Он ехал в Москву, взяв фамилию жены и этот чемодан. Столица ждала его, его ждал город больших надежд и больших денег. Там уже обосновались, осели товарищи по армейской службе, земляки. Они помогут хоть на первых порах, а дальше уж он сам. «Приедешь в Москву, ахнешь, там у нас будет совсем другая жизнь, совсем другая, – говорил он жене. – Там мне не нужно будет ремонтировать холодильники. Пойми, наш город это маленький мирок, он нам тесен, мы выросли из него. А в Москве стану работать в какой-нибудь солидной фирме, их много в Москве». Жена, кажется, верила, она кивнула головой, но тут же возразила: «У тебя всего десять классов. В фирму не возьмут с таким образованием. Нужен институт». Он рассмеялся: «Институт теперь нужен тому, кто собирается с голоду умирать».
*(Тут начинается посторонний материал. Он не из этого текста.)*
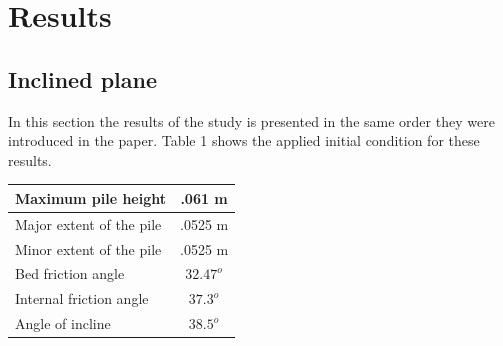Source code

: \documentclass[letterpaper,10pt]{article}
\begin{document}
\section{Results} \label{results}
\subsection{Inclined plane}
In this section the results of the study is presented in the same order they were introduced in the paper.
Table 1 shows the applied initial condition for these results.
\begin{center}
        \begin{tabular}{|l|c|}
                \hline
                Maximum pile height       & .061 m \\
                \hline
                Major extent of the pile  & .0525 m \\
                \hline
                Minor extent of the pile  & .0525 m \\
                \hline           
                Bed friction angle        & $32.47^o$ \\
                \hline
                Internal friction angle  & $37.3^o$ \\
                \hline
                Angle of incline          & $38.5^o$ \\
                \hline
        \end{tabular}
\end{center}
\end{document}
Дождь шел и шел, а поезд задерживался. Это тягостное ожидание становилось вовсе невыносимым. Денисов просил жену уйти, но она оставалась стоять рядом, сжимая ручку зонтика. И непонятно, слезы блестели на её щеках или дождевые брызги. В эту минуту Денисову казалось, что он любит свою юную, такую милую жену, казалось, все случится точно так, как он обещает, они обязательно увидятся в Москве, начнется другая жизнь, счастливая, и радостная. В своих обещаниях он не видел лжи, не видел даже легкой натяжки.
Наконец подали поезд, Денисов поднял чемодан, свободной рукой обнял жену. «Сколько времени пройдет, пока мы увидимся? – она поднесла свое лицо к его лицу. – Сколько мне ждать?» Он улыбнулся: «Ты жди». Он чмокнул жену в щеку, похлопал рукой по худой спине. «Скоро все устроится, а ты жди моей телеграммы или письма», – он ещё раз поцеловал жену и подумал, что она, наверное, его очень любит. Иначе не мокла бы здесь на перроне. Денисов помахал Маше из окна вагона. Поезд тронулся, фигура жены под цветастым китайским зонтиком исчезла из виду. Больше они никогда не встречались.